AIM OF THE TASK: Exactly the lines from the beginning of the records below through the line with "[CoreBundle] Fixing bundle" must be given again, without pictures.

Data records
◆ ◆ ◆

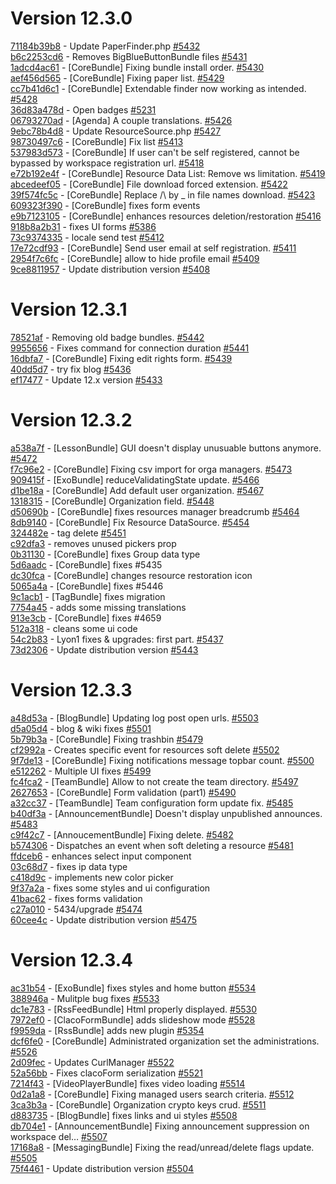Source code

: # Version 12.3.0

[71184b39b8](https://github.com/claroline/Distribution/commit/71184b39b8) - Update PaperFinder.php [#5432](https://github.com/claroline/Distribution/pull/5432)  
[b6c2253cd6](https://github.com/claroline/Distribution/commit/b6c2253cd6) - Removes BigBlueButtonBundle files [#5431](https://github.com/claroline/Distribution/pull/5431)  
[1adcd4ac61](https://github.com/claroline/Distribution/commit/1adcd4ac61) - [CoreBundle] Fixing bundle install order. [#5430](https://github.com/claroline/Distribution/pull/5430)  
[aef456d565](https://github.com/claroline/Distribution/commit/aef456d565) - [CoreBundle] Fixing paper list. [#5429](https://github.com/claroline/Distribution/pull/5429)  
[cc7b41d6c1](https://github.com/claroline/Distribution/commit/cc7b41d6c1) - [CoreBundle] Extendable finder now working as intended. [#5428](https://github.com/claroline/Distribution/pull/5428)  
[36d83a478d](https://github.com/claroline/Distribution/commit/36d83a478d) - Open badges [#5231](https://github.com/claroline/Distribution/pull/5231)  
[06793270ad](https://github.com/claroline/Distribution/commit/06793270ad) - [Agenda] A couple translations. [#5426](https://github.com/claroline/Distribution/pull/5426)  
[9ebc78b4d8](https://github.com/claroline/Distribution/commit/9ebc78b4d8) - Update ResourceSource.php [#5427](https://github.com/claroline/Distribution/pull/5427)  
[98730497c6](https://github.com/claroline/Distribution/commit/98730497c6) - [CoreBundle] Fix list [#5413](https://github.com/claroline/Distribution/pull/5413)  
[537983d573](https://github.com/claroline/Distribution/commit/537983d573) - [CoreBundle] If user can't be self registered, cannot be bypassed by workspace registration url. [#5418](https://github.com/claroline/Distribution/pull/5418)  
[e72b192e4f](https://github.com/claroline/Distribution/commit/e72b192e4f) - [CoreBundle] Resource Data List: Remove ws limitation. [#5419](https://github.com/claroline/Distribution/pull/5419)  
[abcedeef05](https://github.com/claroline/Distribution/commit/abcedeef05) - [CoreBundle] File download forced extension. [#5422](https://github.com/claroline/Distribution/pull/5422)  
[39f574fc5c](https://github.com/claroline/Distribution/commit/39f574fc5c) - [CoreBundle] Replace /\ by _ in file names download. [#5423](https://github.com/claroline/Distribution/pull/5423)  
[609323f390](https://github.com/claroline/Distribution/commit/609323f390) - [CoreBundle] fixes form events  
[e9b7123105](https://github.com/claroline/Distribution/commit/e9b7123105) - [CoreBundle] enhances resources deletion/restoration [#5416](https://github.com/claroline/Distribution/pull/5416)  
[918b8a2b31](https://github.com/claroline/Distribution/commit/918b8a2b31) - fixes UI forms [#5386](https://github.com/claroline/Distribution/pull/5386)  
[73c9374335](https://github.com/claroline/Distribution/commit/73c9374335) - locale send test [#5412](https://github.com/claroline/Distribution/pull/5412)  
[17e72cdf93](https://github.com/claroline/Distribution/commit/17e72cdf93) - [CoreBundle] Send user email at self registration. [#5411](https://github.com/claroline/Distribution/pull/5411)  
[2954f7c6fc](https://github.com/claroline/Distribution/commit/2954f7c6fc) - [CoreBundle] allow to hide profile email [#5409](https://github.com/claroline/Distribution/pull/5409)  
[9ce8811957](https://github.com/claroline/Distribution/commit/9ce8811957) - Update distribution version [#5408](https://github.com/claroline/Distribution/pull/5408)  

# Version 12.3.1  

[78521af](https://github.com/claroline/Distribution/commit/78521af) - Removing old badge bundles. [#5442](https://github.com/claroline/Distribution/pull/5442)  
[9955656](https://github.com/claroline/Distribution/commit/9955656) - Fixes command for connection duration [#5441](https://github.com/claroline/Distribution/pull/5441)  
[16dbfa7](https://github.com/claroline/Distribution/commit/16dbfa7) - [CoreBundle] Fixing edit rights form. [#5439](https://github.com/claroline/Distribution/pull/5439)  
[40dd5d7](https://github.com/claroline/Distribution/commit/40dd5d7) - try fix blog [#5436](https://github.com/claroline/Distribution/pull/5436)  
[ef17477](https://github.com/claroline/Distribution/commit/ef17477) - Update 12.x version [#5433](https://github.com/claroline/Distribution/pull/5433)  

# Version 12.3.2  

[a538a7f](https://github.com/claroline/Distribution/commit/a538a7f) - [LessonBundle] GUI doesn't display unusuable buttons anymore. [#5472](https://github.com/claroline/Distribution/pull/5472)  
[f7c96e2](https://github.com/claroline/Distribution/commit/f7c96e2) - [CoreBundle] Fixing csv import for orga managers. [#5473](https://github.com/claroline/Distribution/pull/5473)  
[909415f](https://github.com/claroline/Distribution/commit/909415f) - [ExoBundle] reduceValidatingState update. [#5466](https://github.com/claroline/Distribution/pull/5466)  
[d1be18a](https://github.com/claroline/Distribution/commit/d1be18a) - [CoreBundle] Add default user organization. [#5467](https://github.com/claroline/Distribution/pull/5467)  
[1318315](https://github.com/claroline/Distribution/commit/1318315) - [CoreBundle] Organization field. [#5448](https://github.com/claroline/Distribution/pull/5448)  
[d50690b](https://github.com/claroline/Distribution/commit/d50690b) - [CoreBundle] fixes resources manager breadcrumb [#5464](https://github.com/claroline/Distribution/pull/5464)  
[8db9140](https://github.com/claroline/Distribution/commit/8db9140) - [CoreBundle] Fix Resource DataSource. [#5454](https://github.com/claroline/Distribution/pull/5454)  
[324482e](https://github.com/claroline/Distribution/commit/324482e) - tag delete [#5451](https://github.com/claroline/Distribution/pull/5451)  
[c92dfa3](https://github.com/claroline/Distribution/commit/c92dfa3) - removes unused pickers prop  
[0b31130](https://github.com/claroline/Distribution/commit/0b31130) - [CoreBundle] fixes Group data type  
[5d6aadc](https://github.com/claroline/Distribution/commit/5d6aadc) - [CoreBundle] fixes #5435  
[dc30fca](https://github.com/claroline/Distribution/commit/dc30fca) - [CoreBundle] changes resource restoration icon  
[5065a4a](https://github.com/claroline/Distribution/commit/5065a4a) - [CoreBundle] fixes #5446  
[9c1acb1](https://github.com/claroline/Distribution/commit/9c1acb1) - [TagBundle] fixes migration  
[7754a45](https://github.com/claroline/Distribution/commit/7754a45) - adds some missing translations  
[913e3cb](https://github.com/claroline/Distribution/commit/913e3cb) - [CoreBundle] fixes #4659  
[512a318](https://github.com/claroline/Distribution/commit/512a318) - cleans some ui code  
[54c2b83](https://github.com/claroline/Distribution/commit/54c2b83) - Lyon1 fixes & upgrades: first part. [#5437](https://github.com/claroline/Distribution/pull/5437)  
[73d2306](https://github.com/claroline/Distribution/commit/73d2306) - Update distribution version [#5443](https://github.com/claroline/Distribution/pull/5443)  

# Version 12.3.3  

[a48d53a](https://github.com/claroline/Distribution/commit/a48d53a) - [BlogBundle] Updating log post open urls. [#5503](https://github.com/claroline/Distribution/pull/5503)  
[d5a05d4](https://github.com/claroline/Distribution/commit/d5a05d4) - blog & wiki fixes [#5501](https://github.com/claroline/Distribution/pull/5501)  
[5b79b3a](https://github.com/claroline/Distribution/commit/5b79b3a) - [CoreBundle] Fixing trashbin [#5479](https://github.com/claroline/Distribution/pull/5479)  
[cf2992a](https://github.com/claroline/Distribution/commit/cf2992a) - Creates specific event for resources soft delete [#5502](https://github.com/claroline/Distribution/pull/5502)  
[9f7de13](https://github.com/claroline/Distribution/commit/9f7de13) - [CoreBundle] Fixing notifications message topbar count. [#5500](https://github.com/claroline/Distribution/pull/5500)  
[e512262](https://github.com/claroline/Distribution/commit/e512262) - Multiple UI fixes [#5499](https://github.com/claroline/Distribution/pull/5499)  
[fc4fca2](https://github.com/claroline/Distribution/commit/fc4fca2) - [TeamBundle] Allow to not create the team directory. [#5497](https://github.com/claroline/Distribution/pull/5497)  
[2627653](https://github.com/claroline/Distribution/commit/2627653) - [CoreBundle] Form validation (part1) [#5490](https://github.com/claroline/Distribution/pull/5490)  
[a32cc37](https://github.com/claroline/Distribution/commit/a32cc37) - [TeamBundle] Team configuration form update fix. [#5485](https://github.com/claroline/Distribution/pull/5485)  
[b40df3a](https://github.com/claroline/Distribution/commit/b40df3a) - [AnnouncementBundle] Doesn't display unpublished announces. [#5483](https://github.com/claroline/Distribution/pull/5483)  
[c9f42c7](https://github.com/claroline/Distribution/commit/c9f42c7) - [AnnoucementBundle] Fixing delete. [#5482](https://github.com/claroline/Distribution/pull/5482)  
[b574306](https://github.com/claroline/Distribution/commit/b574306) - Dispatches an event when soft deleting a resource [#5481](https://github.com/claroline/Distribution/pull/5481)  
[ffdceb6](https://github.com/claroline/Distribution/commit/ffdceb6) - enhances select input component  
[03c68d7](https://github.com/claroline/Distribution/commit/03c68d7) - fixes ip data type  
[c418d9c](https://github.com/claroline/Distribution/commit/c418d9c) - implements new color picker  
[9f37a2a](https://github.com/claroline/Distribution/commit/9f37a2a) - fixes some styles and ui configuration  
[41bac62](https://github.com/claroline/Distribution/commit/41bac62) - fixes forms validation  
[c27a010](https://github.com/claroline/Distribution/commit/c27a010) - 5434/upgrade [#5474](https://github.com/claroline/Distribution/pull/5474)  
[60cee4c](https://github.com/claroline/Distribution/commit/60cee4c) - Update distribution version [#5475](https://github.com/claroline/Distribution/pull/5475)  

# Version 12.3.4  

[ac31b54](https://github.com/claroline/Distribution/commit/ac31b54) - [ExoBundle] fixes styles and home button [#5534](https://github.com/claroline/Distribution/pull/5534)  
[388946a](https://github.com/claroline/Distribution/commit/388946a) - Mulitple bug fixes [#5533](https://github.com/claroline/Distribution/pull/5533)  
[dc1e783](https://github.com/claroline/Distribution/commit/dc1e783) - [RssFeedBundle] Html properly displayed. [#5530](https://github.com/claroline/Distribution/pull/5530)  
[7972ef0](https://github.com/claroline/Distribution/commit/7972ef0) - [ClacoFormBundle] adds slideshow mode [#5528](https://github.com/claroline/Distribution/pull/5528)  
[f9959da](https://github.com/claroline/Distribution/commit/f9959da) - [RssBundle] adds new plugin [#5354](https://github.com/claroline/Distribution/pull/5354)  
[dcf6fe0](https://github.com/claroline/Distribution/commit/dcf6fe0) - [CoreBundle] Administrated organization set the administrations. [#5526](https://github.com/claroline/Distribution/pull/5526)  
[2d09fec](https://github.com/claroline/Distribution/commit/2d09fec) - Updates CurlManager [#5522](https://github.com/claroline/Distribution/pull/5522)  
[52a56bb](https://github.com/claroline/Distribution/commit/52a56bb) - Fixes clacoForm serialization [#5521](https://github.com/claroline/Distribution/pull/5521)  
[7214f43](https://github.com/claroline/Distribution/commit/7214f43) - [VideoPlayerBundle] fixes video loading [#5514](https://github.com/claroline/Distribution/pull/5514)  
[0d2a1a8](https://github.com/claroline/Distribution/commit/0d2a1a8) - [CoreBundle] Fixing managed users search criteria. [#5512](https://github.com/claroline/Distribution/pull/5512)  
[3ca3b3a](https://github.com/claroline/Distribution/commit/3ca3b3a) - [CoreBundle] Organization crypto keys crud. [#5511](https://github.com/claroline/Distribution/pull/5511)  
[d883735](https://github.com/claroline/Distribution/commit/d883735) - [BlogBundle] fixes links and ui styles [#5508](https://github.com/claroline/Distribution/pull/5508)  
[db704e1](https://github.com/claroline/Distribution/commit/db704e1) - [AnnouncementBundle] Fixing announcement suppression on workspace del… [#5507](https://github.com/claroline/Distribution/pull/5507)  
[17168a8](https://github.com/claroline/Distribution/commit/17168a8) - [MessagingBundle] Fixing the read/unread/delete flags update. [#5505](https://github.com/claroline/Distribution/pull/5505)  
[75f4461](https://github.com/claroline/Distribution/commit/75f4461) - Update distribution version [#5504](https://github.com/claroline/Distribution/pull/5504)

◆ ◆ ◆

SOLVED PROBLEM:
Source code

: # Version 12.3.0

[71184b39b8](https://github.com/claroline/Distribution/commit/71184b39b8) - Update PaperFinder.php [#5432](https://github.com/claroline/Distribution/pull/5432)  
[b6c2253cd6](https://github.com/claroline/Distribution/commit/b6c2253cd6) - Removes BigBlueButtonBundle files [#5431](https://github.com/claroline/Distribution/pull/5431)  
[1adcd4ac61](https://github.com/claroline/Distribution/commit/1adcd4ac61) - [CoreBundle] Fixing bundle install order. [#5430](https://github.com/claroline/Distribution/pull/5430)  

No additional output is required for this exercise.